◆ Exercise directions: All lines holding the word "quando" should be located in the records and copied.
· · · · · · ·
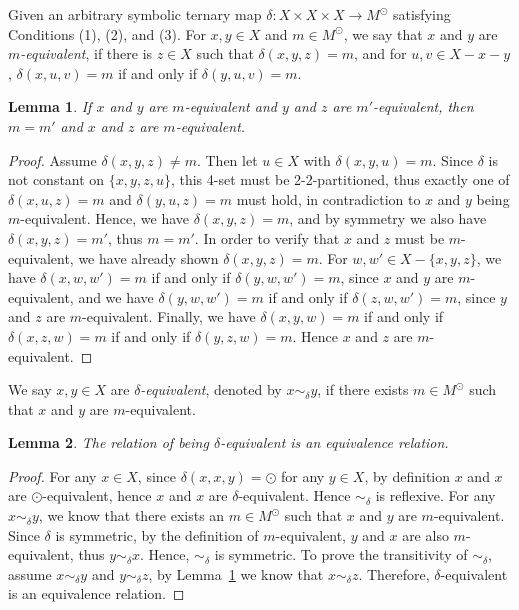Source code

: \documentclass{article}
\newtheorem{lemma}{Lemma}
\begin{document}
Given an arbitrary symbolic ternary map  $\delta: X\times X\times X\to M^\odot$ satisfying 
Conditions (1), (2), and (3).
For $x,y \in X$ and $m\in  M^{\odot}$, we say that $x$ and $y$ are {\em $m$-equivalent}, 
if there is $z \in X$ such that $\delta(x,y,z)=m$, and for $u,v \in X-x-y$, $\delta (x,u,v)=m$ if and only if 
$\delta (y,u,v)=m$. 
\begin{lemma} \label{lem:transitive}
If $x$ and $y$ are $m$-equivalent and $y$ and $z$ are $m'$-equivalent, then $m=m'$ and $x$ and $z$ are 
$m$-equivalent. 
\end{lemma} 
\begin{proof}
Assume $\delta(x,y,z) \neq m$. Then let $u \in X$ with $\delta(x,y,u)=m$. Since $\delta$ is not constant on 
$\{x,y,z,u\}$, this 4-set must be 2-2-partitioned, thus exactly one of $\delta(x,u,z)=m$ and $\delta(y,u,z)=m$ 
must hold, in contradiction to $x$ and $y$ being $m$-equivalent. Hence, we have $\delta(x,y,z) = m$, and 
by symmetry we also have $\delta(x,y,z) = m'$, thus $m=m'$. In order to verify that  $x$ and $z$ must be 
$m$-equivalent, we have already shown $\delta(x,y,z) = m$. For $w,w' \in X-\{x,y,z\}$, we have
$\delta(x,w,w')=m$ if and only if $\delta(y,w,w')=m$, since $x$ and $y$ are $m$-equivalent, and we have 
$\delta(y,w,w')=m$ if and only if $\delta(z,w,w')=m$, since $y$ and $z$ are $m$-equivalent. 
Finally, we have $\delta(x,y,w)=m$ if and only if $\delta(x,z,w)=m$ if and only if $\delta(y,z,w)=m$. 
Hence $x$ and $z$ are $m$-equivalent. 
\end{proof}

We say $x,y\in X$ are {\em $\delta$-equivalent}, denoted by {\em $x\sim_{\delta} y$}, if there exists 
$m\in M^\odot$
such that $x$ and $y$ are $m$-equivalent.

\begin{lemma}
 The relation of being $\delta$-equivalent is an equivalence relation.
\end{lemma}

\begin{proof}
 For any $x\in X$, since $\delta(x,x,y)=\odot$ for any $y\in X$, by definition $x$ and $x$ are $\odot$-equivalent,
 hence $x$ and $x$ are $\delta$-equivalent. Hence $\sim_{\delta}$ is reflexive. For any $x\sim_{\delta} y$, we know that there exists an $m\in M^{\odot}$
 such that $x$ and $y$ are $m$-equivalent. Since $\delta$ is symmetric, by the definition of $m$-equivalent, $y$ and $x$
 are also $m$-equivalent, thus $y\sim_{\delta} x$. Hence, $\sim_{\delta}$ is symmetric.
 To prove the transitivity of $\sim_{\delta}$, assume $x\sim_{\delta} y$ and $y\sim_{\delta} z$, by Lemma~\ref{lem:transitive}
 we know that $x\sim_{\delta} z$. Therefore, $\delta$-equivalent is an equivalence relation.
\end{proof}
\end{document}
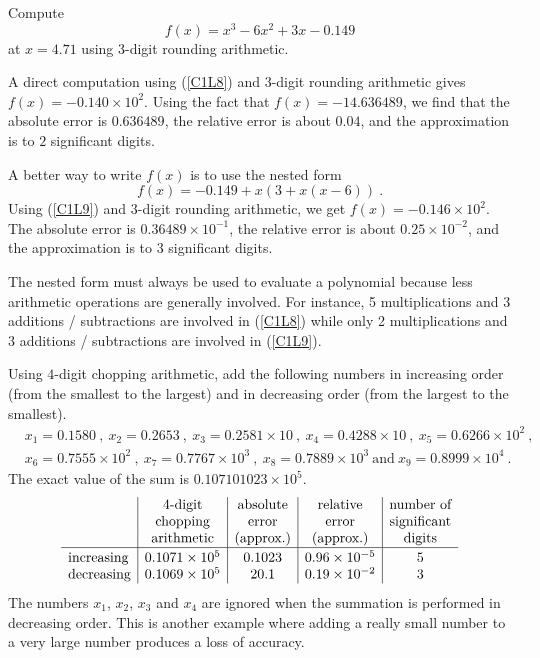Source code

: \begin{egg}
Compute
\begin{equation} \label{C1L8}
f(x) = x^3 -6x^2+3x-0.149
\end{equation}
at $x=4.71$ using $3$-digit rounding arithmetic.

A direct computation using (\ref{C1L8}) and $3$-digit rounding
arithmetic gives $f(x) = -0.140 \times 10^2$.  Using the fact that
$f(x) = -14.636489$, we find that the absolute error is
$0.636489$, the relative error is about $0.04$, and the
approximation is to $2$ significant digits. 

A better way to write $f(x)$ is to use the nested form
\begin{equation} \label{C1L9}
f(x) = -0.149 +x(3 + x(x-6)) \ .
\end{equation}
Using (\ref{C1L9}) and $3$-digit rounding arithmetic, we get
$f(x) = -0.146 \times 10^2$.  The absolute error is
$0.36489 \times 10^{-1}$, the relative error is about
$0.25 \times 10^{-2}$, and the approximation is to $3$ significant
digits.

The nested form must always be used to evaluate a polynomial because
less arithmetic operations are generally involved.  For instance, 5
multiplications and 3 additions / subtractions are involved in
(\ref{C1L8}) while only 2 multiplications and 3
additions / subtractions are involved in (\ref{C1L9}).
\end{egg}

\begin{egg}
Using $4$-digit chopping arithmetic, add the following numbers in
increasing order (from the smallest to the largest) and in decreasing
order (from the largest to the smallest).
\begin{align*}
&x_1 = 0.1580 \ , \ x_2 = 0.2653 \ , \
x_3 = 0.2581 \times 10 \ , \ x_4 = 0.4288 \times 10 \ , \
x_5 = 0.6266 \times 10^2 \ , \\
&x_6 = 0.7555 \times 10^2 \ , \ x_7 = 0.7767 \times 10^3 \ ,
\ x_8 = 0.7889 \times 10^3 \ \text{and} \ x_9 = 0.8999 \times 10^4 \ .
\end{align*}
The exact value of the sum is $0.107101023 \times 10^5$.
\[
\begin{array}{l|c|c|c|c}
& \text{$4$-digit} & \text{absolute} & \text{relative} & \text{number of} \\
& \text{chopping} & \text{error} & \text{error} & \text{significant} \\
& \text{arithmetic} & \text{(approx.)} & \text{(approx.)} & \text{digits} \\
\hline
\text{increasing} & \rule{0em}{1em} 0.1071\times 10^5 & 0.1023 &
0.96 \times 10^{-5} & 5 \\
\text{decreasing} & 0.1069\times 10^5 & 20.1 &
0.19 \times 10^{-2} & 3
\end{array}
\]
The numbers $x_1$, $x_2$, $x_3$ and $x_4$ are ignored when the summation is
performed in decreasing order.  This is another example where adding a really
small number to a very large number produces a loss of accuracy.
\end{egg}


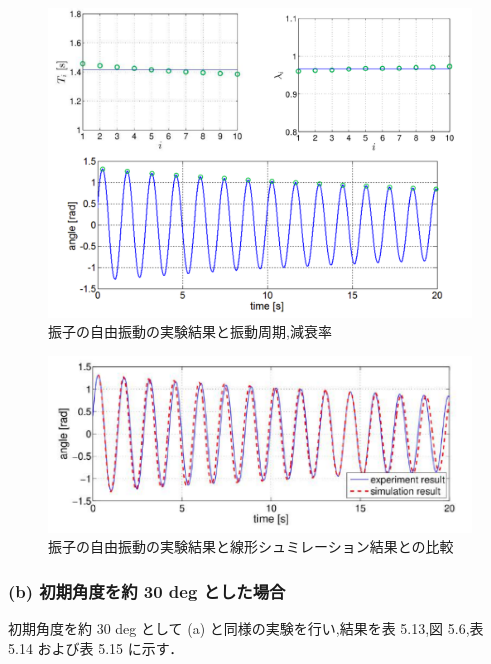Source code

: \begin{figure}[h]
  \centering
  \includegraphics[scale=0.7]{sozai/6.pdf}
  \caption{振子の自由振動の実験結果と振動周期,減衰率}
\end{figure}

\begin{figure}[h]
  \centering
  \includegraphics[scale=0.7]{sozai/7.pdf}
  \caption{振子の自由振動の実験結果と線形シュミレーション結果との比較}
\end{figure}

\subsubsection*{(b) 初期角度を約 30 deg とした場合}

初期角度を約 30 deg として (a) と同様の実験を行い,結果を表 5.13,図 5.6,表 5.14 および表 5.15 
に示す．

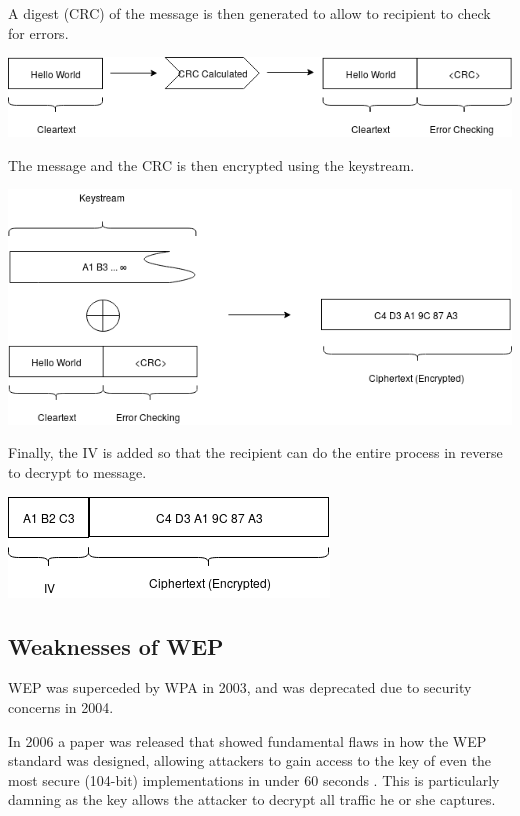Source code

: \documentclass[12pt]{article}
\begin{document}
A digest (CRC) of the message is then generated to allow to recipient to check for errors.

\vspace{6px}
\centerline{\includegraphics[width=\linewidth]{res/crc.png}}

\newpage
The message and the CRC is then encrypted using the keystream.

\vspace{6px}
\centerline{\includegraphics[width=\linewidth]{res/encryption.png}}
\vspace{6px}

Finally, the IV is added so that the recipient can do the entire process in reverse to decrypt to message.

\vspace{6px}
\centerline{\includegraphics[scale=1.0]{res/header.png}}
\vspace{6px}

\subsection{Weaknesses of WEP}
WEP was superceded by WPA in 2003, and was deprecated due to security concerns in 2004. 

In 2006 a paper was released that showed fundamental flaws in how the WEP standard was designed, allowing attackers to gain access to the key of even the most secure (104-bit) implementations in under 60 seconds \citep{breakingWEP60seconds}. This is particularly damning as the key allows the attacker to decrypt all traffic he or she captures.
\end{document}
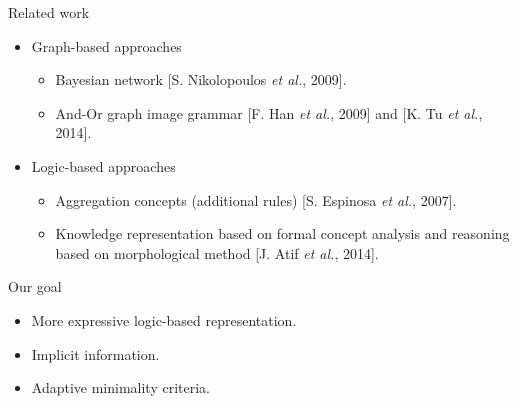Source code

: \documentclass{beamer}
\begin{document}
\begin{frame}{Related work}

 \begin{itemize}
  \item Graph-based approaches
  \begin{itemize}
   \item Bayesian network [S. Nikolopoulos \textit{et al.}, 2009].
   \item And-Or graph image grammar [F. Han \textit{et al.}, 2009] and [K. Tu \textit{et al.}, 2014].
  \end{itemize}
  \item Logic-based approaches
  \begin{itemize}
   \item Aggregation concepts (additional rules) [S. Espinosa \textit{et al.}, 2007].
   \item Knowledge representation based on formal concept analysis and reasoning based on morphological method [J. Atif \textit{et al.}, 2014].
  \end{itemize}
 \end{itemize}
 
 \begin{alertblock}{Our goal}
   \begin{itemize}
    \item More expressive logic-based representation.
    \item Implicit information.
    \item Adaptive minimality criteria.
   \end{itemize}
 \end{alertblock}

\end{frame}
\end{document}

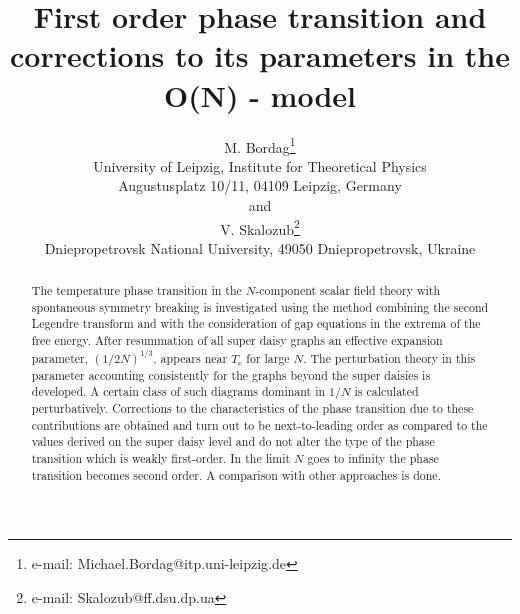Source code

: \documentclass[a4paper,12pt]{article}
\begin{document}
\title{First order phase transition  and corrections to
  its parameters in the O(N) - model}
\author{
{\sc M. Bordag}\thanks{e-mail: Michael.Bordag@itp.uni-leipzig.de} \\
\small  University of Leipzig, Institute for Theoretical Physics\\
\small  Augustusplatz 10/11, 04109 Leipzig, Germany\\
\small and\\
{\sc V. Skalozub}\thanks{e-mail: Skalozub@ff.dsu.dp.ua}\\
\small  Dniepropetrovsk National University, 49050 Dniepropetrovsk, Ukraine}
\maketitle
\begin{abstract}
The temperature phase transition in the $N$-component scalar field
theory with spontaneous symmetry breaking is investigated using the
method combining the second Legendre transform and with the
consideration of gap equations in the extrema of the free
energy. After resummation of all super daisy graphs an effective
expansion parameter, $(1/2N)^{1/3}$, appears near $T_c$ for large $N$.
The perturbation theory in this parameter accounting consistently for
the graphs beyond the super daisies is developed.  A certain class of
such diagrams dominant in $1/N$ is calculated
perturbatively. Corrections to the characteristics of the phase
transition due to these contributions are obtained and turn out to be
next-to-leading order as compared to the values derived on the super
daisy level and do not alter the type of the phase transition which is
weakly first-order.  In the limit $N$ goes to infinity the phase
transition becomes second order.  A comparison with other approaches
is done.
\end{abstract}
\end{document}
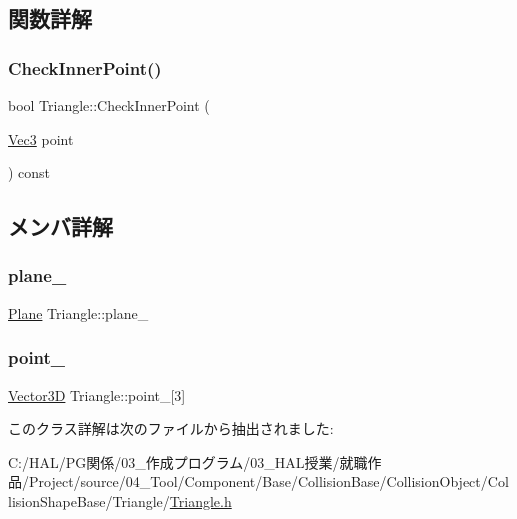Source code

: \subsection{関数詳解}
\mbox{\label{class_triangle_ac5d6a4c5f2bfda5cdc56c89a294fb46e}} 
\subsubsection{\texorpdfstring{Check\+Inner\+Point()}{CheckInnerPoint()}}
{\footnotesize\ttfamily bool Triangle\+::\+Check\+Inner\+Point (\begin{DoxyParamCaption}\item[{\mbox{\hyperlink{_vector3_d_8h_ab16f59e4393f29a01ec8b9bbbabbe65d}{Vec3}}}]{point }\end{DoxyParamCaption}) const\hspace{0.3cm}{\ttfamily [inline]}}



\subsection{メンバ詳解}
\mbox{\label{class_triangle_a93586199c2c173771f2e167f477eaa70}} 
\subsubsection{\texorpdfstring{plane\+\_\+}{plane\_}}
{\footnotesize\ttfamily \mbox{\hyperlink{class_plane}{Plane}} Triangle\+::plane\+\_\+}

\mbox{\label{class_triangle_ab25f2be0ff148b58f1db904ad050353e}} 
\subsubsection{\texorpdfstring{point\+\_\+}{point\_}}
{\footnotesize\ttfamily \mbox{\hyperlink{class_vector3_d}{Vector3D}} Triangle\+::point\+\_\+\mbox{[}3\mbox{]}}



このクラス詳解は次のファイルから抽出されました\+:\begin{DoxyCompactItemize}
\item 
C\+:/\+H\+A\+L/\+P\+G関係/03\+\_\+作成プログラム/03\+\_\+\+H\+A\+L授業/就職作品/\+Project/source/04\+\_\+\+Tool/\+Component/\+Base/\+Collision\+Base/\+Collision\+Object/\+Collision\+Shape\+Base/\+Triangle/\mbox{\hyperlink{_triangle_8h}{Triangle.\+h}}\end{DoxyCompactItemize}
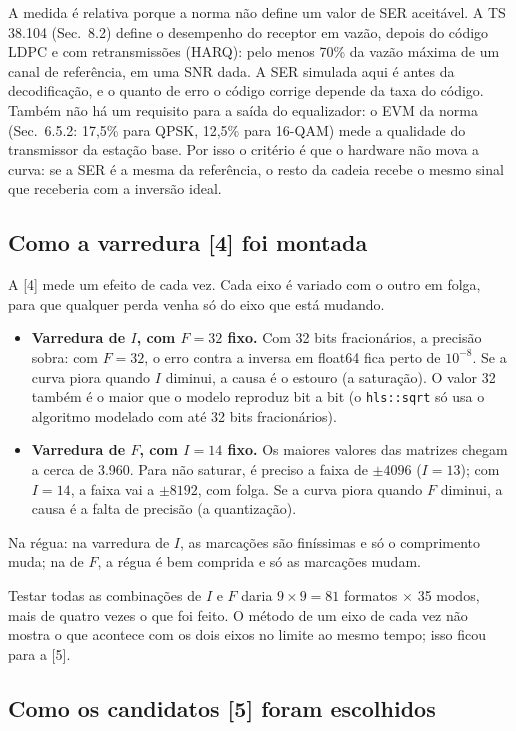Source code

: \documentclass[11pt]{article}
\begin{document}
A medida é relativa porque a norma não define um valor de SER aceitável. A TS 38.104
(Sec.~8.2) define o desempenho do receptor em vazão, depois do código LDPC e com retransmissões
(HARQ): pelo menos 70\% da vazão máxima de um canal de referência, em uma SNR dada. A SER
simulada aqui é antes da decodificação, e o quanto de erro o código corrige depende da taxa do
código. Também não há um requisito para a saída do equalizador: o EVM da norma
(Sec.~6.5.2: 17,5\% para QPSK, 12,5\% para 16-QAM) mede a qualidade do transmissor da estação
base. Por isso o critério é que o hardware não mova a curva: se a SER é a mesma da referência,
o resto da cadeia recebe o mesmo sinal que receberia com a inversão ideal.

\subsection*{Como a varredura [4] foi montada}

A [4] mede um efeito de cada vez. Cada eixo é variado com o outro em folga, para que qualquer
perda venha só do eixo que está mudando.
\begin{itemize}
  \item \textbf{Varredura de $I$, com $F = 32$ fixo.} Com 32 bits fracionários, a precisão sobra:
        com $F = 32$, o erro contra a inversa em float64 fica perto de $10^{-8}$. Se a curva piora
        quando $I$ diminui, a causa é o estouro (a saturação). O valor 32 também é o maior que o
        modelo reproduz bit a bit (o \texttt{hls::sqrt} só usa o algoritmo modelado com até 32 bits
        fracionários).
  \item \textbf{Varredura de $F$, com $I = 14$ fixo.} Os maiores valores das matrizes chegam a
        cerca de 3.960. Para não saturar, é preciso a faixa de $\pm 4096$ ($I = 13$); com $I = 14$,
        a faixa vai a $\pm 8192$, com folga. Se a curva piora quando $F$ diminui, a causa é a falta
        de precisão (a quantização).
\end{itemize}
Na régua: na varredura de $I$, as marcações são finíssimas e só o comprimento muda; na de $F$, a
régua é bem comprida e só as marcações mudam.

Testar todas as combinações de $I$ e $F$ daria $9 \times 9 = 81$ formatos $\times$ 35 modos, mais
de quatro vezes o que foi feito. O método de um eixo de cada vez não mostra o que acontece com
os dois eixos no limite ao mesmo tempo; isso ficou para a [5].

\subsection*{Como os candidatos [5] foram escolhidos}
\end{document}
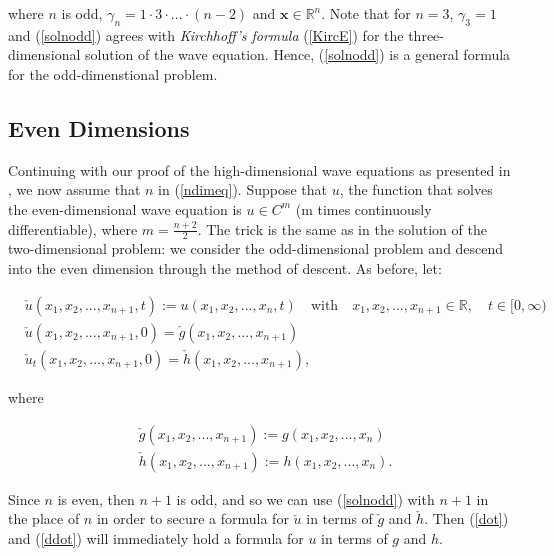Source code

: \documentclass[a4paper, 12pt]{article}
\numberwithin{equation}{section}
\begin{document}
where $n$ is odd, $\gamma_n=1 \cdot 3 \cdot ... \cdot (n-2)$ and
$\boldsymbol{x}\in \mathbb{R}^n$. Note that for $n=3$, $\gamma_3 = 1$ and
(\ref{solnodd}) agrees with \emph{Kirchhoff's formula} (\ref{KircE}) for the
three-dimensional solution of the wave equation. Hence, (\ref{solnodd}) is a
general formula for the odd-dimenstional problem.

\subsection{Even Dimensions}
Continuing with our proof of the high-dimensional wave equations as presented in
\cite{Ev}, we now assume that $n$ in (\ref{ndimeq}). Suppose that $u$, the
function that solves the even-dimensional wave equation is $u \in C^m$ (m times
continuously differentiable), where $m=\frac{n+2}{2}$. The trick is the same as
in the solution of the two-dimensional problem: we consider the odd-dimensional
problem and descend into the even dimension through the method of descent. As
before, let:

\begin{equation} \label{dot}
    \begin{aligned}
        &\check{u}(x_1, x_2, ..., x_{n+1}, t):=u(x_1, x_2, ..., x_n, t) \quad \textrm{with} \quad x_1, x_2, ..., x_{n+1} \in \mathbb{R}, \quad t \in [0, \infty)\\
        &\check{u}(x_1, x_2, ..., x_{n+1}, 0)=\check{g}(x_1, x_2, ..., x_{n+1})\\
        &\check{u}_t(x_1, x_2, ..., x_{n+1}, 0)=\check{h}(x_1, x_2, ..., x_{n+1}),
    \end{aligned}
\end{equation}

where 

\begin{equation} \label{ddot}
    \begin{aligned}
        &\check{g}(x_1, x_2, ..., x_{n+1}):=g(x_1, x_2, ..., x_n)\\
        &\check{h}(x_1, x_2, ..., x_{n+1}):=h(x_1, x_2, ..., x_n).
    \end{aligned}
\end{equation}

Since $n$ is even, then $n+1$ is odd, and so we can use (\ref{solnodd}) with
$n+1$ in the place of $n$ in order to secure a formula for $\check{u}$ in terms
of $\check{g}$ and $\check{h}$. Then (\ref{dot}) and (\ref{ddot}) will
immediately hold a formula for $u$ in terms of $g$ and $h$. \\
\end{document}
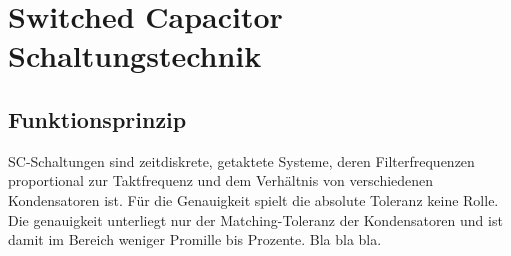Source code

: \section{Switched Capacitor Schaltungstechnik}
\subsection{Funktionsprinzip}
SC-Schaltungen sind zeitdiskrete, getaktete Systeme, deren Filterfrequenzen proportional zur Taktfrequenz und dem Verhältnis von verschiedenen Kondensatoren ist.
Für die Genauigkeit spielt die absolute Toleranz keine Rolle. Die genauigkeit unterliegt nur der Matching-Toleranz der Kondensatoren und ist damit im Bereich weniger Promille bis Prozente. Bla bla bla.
· · · · · · ·
◆ Answer section:
        quando $I$ diminui, a causa é o estouro (a saturação). O valor 32 também é o maior que o
        a faixa vai a $\pm 8192$, com folga. Se a curva piora quando $F$ diminui, a causa é a falta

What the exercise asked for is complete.